** EXERCISE INPUTS follows **
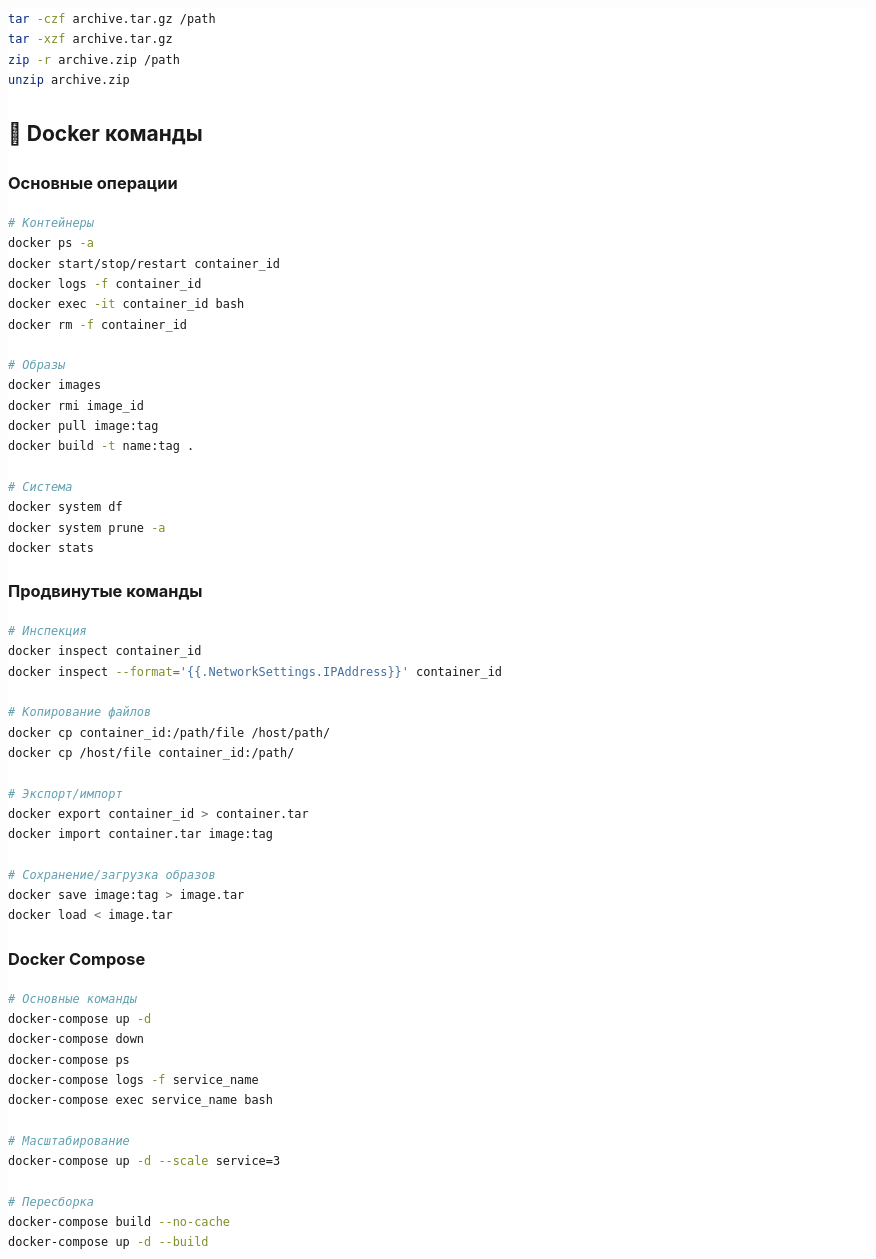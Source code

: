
 ```bash
tar -czf archive.tar.gz /path
tar -xzf archive.tar.gz
zip -r archive.zip /path
unzip archive.zip
```

## 🐳 Docker команды

### Основные операции
```bash
# Контейнеры
docker ps -a
docker start/stop/restart container_id
docker logs -f container_id
docker exec -it container_id bash
docker rm -f container_id

# Образы
docker images
docker rmi image_id
docker pull image:tag
docker build -t name:tag .

# Система
docker system df
docker system prune -a
docker stats
```

### Продвинутые команды
```bash
# Инспекция
docker inspect container_id
docker inspect --format='{{.NetworkSettings.IPAddress}}' container_id

# Копирование файлов
docker cp container_id:/path/file /host/path/
docker cp /host/file container_id:/path/

# Экспорт/импорт
docker export container_id > container.tar
docker import container.tar image:tag

# Сохранение/загрузка образов
docker save image:tag > image.tar
docker load < image.tar
```

### Docker Compose
```bash
# Основные команды
docker-compose up -d
docker-compose down
docker-compose ps
docker-compose logs -f service_name
docker-compose exec service_name bash

# Масштабирование
docker-compose up -d --scale service=3

# Пересборка
docker-compose build --no-cache
docker-compose up -d --build
```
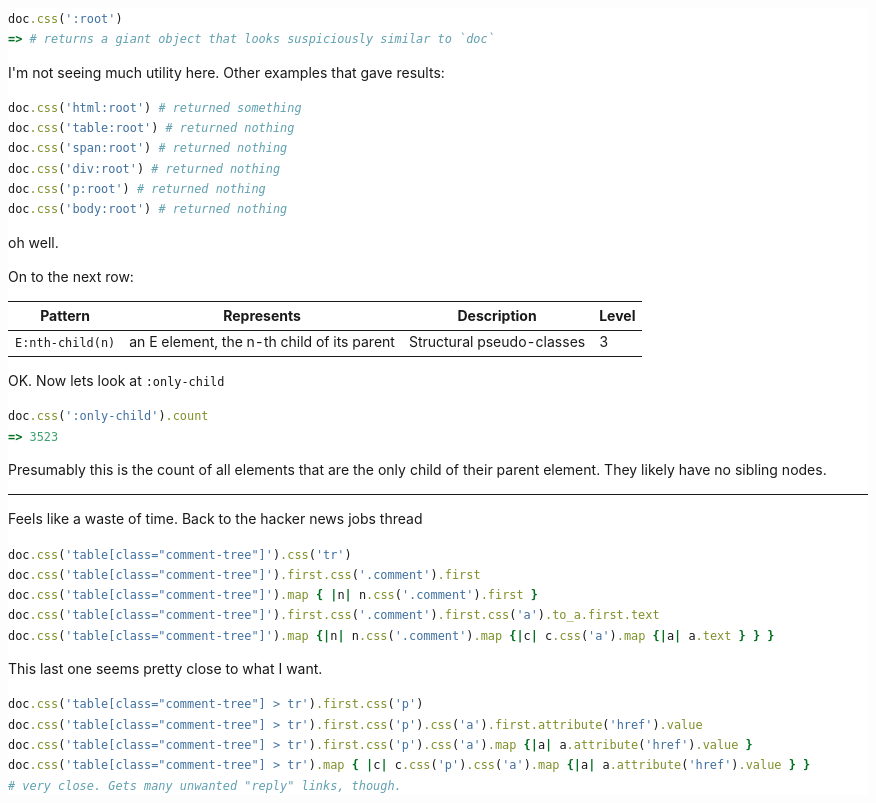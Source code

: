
 ```ruby
doc.css(':root')
=> # returns a giant object that looks suspiciously similar to `doc`
```
I'm not seeing much utility here. Other examples that gave results:

```ruby
doc.css('html:root') # returned something
doc.css('table:root') # returned nothing
doc.css('span:root') # returned nothing
doc.css('div:root') # returned nothing
doc.css('p:root') # returned nothing
doc.css('body:root') # returned nothing
```

oh well.

On to the next row:

| Pattern |	Represents |	Description |	Level |
|---------|------------|--------------|-------|
| `E:nth-child(n)` |	an E element, the n-th child of its parent | Structural pseudo-classes | 3 |

OK. Now lets look at `:only-child`

```ruby
doc.css(':only-child').count
=> 3523
```

Presumably this is the count of all elements that are the only child of their parent element. They likely have no sibling nodes.

------------------------------

Feels like a waste of time. Back to the hacker news jobs thread

```ruby
doc.css('table[class="comment-tree"]').css('tr')
doc.css('table[class="comment-tree"]').first.css('.comment').first
doc.css('table[class="comment-tree"]').map { |n| n.css('.comment').first }
doc.css('table[class="comment-tree"]').first.css('.comment').first.css('a').to_a.first.text
doc.css('table[class="comment-tree"]').map {|n| n.css('.comment').map {|c| c.css('a').map {|a| a.text } } }
```

This last one seems pretty close to what I want. 

```ruby
doc.css('table[class="comment-tree"] > tr').first.css('p')
doc.css('table[class="comment-tree"] > tr').first.css('p').css('a').first.attribute('href').value
doc.css('table[class="comment-tree"] > tr').first.css('p').css('a').map {|a| a.attribute('href').value }
doc.css('table[class="comment-tree"] > tr').map { |c| c.css('p').css('a').map {|a| a.attribute('href').value } }
# very close. Gets many unwanted "reply" links, though. 
```
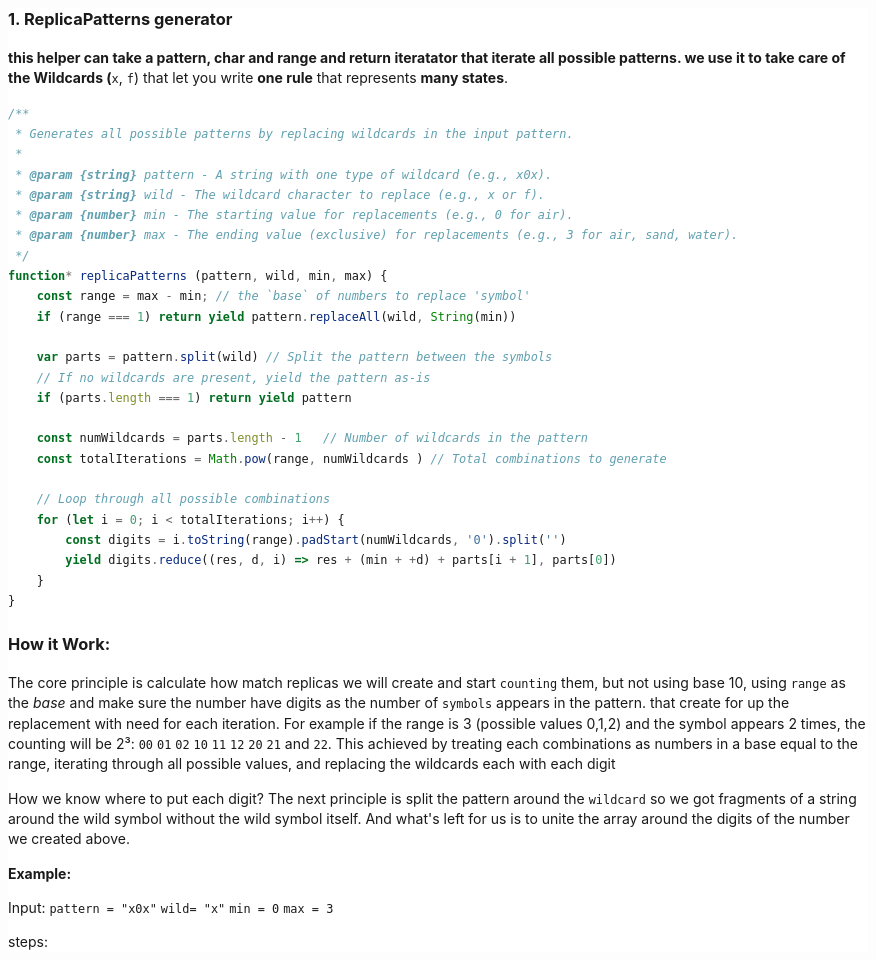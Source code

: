 ### 1\. ReplicaPatterns generator

**this helper can take a pattern, char and range and return iteratator that iterate all possible patterns. we use it to take care of the Wildcards (**`x`, `f`) that let you write **one rule** that represents **many states**.

```javascript
/**
 * Generates all possible patterns by replacing wildcards in the input pattern.
 *
 * @param {string} pattern - A string with one type of wildcard (e.g., x0x).
 * @param {string} wild - The wildcard character to replace (e.g., x or f).
 * @param {number} min - The starting value for replacements (e.g., 0 for air).
 * @param {number} max - The ending value (exclusive) for replacements (e.g., 3 for air, sand, water).
 */
function* replicaPatterns (pattern, wild, min, max) {
    const range = max - min; // the `base` of numbers to replace 'symbol'
    if (range === 1) return yield pattern.replaceAll(wild, String(min))

    var parts = pattern.split(wild) // Split the pattern between the symbols
    // If no wildcards are present, yield the pattern as-is
    if (parts.length === 1) return yield pattern

    const numWildcards = parts.length - 1   // Number of wildcards in the pattern
    const totalIterations = Math.pow(range, numWildcards ) // Total combinations to generate

    // Loop through all possible combinations
    for (let i = 0; i < totalIterations; i++) {
        const digits = i.toString(range).padStart(numWildcards, '0').split('')
        yield digits.reduce((res, d, i) => res + (min + +d) + parts[i + 1], parts[0])
    }
}
```

### How it Work:

The core principle is calculate how match replicas we will create and start `counting` them, but not using base 10, using `range` as the *base* and make sure the number have digits as the number of `symbols` appears in the pattern. that create for up the replacement with need for each iteration. For example if the range is 3 (possible values 0,1,2) and the symbol appears 2 times, the counting will be 2³: `00` `01` `02` `10` `11` `12` `20` `21` and `22`. This achieved by treating each combinations as numbers in a base equal to the range, iterating through all possible values, and replacing the wildcards each with each digit

How we know where to put each digit? The next principle is split the pattern around the `wildcard` so we got fragments of a string around the wild symbol without the wild symbol itself. And what's left for us is to unite the array around the digits of the number we created above.

**Example:**

Input: `pattern = "x0x"` `wild= "x"` `min = 0` `max = 3`

steps:
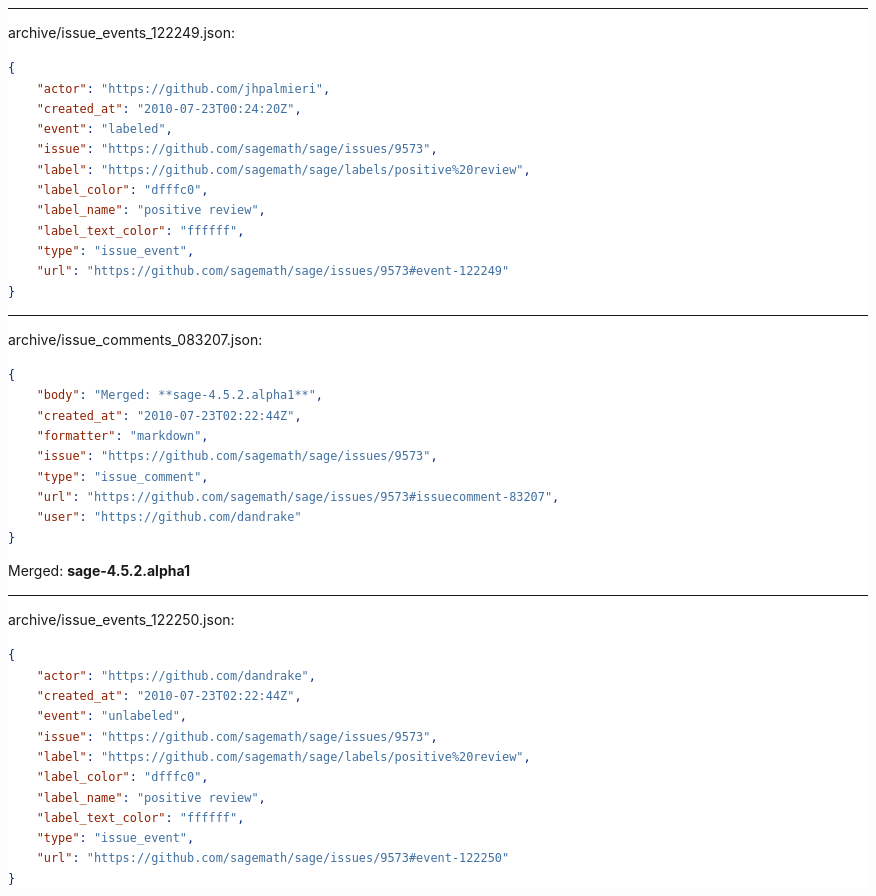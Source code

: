 

---

archive/issue_events_122249.json:
```json
{
    "actor": "https://github.com/jhpalmieri",
    "created_at": "2010-07-23T00:24:20Z",
    "event": "labeled",
    "issue": "https://github.com/sagemath/sage/issues/9573",
    "label": "https://github.com/sagemath/sage/labels/positive%20review",
    "label_color": "dfffc0",
    "label_name": "positive review",
    "label_text_color": "ffffff",
    "type": "issue_event",
    "url": "https://github.com/sagemath/sage/issues/9573#event-122249"
}
```



---

archive/issue_comments_083207.json:
```json
{
    "body": "Merged: **sage-4.5.2.alpha1**",
    "created_at": "2010-07-23T02:22:44Z",
    "formatter": "markdown",
    "issue": "https://github.com/sagemath/sage/issues/9573",
    "type": "issue_comment",
    "url": "https://github.com/sagemath/sage/issues/9573#issuecomment-83207",
    "user": "https://github.com/dandrake"
}
```

Merged: **sage-4.5.2.alpha1**



---

archive/issue_events_122250.json:
```json
{
    "actor": "https://github.com/dandrake",
    "created_at": "2010-07-23T02:22:44Z",
    "event": "unlabeled",
    "issue": "https://github.com/sagemath/sage/issues/9573",
    "label": "https://github.com/sagemath/sage/labels/positive%20review",
    "label_color": "dfffc0",
    "label_name": "positive review",
    "label_text_color": "ffffff",
    "type": "issue_event",
    "url": "https://github.com/sagemath/sage/issues/9573#event-122250"
}
```
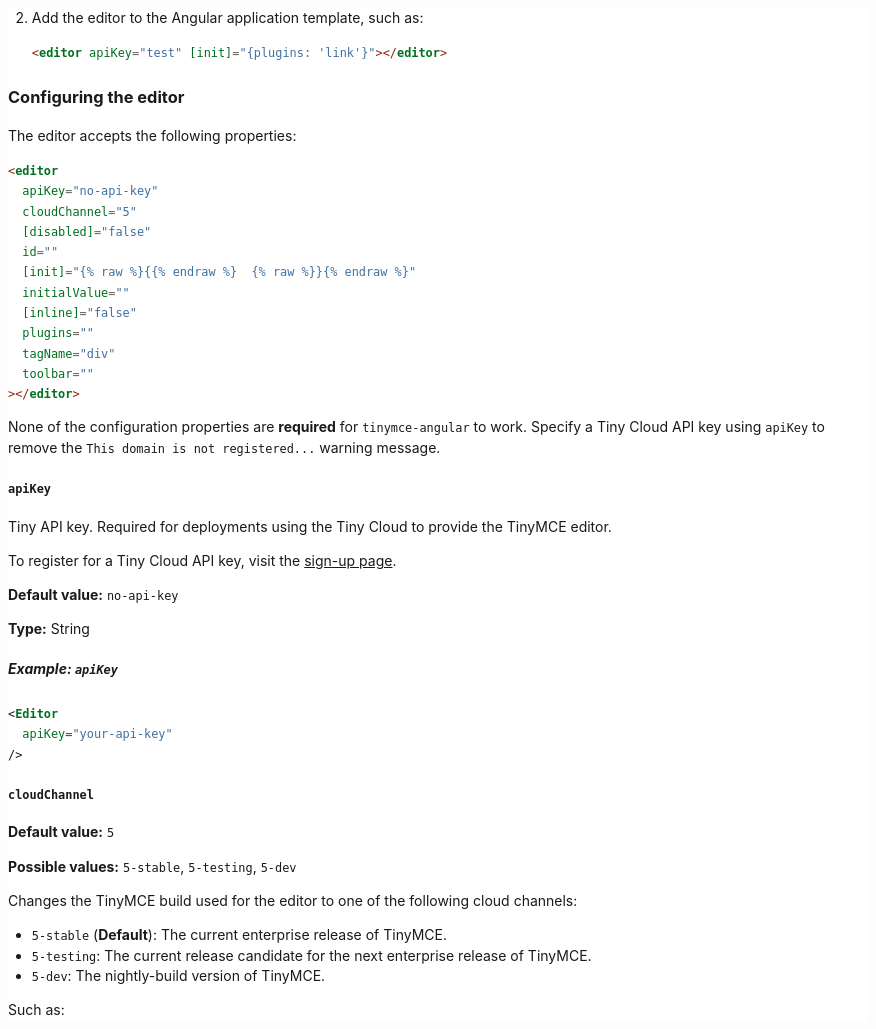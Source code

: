 2. Add the editor to the Angular application template, such as:

    ```html
    <editor apiKey="test" [init]="{plugins: 'link'}"></editor>
    ```

### Configuring the editor

The editor accepts the following properties:

```html
<editor
  apiKey="no-api-key"
  cloudChannel="5"
  [disabled]="false"
  id=""
  [init]="{% raw %}{{% endraw %}  {% raw %}}{% endraw %}"
  initialValue=""
  [inline]="false"
  plugins=""
  tagName="div"
  toolbar=""
></editor>
```

None of the configuration properties are **required** for `tinymce-angular` to work. Specify a Tiny Cloud API key using `apiKey` to remove the `This domain is not registered...` warning message.

#### `apiKey`
Tiny API key. Required for deployments using the Tiny Cloud to provide the TinyMCE editor.

To register for a Tiny Cloud API key, visit the [sign-up page](https://www.tiny.cloud/signup/).

**Default value:** `no-api-key`

**Type:** String

##### Example: `apiKey`

```xml
<Editor
  apiKey="your-api-key"
/>
```

#### `cloudChannel`

**Default value:** `5`

**Possible values:**  `5-stable`, `5-testing`, `5-dev`

Changes the TinyMCE build used for the editor to one of the following cloud channels:

- `5-stable` (**Default**): The current enterprise release of TinyMCE.
- `5-testing`: The current release candidate for the next enterprise release of TinyMCE.
- `5-dev`: The nightly-build version of TinyMCE.

Such as:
** End of EXERCISE INPUTS **
§ **TO DO**: Using the entries above, give the number of lines that carry the string "inspect", without anything else.

§ **OUTPUT FOR THIS EXERCISE**: 2